Monday, June 23, 2014

US: Public health authorities began preparing for chikungunya years ago


US: Public health authorities began preparing for chikungunya years ago.

Via Entomology TodayPublic Health Authorities Began Preparing for Chikungunya Years Ago. Click through for the full report and a link to the CDC report mentioned in it. Excerpt:
This week is Mosquito Control Awareness Week, so it’s a good time to look at how the Pan American Health Organization and the U.S. Centers for Disease Control and Prevention took a proactive approach to the coming threat of chikungunya virus. 
In December, 2013, the first case of “local” chikungunya transmission in the western hemisphere was recorded on the island of St. Martin. Before that, travelers to countries where the virus was established sometimes returned home with infections, but this was the first time that a person who had not traveled had been infected. 
American health authorities began noticing increasing numbers of infections among travelers starting around 2006. Between 1995 and 2005, there were only three cases of laboratory-confirmed or probable cases of chikungunya among travelers returning to the U.S. However, between 2006 and 2010, this number jumped to 106 cases. 
This drastic increase prompted the Pan American Health Organization and the U.S. Centers for Disease Control and Prevention to meet in Lima, Peru, in July, 2010, to discuss the potential threat of this virus and to examine measures that might be taken to mitigate it. 
Their meeting resulted in a document called Preparedness and Response for Chikungunya Virus Introduction in the Americas, which was designed to increase awareness about chikungunya, to lay out the best possible strategies to prevent its importation, and to provide guidance on how to control it if introduced. 
The document tells how to detect an outbreak of the disease, how to conduct pertinent epidemiological investigations, and how to prevent or mitigate the spread of the disease. 
The foresightedness and the importance of that meeting in 2010 and the document they produced has now been proven, as health experts expect chikungunya to become established in North America — it’s not a matter of if, but of when.
 Some important points made in the document are:

* It is incredibly painful. The name chikungunya derives from a word in Makonde, the language spoken by an ethnic group in southeast Tanzania and northern Mozambique. It roughly means “that which bends,” describing the stooped appearance of persons suffering from it.

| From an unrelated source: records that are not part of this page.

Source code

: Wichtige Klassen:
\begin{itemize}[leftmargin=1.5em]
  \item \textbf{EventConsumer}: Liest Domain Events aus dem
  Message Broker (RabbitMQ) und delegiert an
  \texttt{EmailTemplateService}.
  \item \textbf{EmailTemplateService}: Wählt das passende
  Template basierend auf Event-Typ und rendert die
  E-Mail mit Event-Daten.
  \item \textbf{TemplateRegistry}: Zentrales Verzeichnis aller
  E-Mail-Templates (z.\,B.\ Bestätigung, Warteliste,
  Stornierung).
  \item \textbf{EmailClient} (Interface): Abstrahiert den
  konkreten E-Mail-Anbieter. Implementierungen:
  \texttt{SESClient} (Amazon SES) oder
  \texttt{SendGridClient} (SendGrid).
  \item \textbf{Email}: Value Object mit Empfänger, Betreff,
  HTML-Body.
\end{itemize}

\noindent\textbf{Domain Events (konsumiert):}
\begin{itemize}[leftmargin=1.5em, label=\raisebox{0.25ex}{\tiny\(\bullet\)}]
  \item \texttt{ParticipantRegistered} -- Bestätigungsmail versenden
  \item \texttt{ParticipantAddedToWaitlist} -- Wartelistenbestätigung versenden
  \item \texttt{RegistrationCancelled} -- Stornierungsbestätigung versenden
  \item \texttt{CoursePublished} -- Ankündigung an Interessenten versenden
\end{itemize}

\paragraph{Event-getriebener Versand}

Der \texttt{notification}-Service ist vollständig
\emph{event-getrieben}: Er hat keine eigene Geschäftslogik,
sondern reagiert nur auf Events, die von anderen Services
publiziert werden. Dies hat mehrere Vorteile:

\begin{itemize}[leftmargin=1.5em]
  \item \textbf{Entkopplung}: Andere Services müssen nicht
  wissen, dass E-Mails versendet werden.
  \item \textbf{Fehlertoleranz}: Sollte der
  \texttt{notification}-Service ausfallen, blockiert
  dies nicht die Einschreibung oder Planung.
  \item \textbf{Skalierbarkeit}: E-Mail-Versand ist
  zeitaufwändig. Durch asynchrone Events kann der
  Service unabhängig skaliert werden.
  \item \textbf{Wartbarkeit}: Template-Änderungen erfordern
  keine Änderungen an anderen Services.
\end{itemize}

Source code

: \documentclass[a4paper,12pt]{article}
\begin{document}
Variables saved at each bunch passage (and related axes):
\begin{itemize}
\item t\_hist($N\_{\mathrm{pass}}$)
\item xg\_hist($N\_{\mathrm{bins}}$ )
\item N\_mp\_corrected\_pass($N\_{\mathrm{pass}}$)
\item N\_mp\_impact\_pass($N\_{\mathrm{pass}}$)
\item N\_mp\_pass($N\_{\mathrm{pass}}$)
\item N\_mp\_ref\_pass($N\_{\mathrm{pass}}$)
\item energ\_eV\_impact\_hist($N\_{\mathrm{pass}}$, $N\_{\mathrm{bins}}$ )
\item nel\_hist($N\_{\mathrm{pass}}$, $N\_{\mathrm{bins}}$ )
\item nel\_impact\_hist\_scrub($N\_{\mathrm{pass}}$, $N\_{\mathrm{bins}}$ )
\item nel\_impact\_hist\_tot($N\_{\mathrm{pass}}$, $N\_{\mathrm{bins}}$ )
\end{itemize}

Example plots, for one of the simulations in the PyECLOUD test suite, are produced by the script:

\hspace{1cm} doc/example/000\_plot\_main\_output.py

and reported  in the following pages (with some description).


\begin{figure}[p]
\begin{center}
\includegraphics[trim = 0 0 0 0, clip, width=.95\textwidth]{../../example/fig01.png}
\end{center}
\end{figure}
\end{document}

* There is no specific treatment for chikungunya infection, nor any commercially available vaccine to prevent it. Pending the development of a new vaccine, the only effective means of prevention are to protect individuals against mosquito bites.

* It is mainly spread by the yellowfever mosquito (Aedes aegypti) and by the Asian tiger mosquito (Aedes albopictus), both of which are present in North America.

* After a mosquito bites an infected person, it is then able to transmit the virus to another person after about ten days.

* Symptoms — which may include fever, joint pain, headaches, back pain, myalgias, nausea, vomiting, polyarthritis, rashes, and conjunctivitis — typically occur three to seven days after a person has been bit.

* Although painful and debilitating, it is very rarely fatal.

The 150-page document should prove useful for local health agencies in the future, and it’s available in English and Spanish.